▸ **EXERCISE**
Copy out each line below that has the word "textbf" in it.

++++ SOURCE DATA ++++

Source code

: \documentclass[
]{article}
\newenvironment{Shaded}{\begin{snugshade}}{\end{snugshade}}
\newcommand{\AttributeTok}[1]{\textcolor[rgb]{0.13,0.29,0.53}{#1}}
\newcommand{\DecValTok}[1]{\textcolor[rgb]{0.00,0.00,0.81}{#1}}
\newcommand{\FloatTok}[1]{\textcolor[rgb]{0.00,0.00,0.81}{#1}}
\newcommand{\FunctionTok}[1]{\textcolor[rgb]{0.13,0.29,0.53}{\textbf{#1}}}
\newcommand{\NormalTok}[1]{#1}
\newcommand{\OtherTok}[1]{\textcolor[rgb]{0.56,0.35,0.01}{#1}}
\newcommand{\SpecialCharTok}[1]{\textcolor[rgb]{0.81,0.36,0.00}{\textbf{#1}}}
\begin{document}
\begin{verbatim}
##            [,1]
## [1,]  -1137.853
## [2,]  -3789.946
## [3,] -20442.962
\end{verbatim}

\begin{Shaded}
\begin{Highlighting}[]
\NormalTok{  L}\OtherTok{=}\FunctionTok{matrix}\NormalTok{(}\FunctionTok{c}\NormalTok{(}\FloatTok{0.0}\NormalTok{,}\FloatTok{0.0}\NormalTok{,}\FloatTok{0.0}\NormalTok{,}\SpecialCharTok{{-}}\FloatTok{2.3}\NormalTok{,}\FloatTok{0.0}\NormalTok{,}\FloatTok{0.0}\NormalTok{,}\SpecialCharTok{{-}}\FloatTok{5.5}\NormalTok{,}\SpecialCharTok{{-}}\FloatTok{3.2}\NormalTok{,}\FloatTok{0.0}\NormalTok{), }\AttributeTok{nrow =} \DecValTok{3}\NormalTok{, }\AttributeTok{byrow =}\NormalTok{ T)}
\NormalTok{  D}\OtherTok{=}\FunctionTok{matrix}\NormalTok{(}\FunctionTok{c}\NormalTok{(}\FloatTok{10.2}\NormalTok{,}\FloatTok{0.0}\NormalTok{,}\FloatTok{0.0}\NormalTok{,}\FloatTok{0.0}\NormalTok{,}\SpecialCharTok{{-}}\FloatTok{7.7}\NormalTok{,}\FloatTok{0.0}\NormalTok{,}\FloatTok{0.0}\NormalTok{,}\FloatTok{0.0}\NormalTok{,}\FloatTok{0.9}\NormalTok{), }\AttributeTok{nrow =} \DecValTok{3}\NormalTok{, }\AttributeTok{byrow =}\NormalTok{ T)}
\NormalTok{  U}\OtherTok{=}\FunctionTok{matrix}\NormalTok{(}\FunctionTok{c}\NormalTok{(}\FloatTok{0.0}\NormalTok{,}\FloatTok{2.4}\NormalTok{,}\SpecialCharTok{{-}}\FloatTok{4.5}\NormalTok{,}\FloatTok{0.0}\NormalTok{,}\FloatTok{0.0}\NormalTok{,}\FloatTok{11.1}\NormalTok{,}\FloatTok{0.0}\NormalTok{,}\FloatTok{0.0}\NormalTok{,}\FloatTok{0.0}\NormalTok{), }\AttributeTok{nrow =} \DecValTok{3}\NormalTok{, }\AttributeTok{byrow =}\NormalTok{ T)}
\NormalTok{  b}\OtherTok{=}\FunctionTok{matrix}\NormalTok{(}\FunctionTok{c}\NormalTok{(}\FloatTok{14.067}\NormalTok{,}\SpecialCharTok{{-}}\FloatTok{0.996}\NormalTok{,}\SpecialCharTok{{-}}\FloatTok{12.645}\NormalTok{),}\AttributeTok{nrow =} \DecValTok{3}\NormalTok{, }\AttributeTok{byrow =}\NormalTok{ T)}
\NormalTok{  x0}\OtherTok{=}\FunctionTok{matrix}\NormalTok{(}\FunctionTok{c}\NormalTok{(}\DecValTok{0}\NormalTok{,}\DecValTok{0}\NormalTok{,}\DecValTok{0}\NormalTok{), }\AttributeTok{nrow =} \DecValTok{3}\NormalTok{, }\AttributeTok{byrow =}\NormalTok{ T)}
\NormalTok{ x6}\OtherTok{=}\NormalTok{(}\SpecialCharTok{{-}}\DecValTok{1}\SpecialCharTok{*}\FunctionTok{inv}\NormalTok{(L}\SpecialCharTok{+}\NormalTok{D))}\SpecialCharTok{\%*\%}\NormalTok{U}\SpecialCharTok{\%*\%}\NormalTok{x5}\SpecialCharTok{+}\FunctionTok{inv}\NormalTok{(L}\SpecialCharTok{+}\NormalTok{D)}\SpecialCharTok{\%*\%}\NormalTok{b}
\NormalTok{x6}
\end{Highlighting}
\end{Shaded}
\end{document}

++++

▸ **SOLUTION TO THIS PROBLEM**
\newcommand{\FunctionTok}[1]{\textcolor[rgb]{0.13,0.29,0.53}{\textbf{#1}}}
\newcommand{\SpecialCharTok}[1]{\textcolor[rgb]{0.81,0.36,0.00}{\textbf{#1}}}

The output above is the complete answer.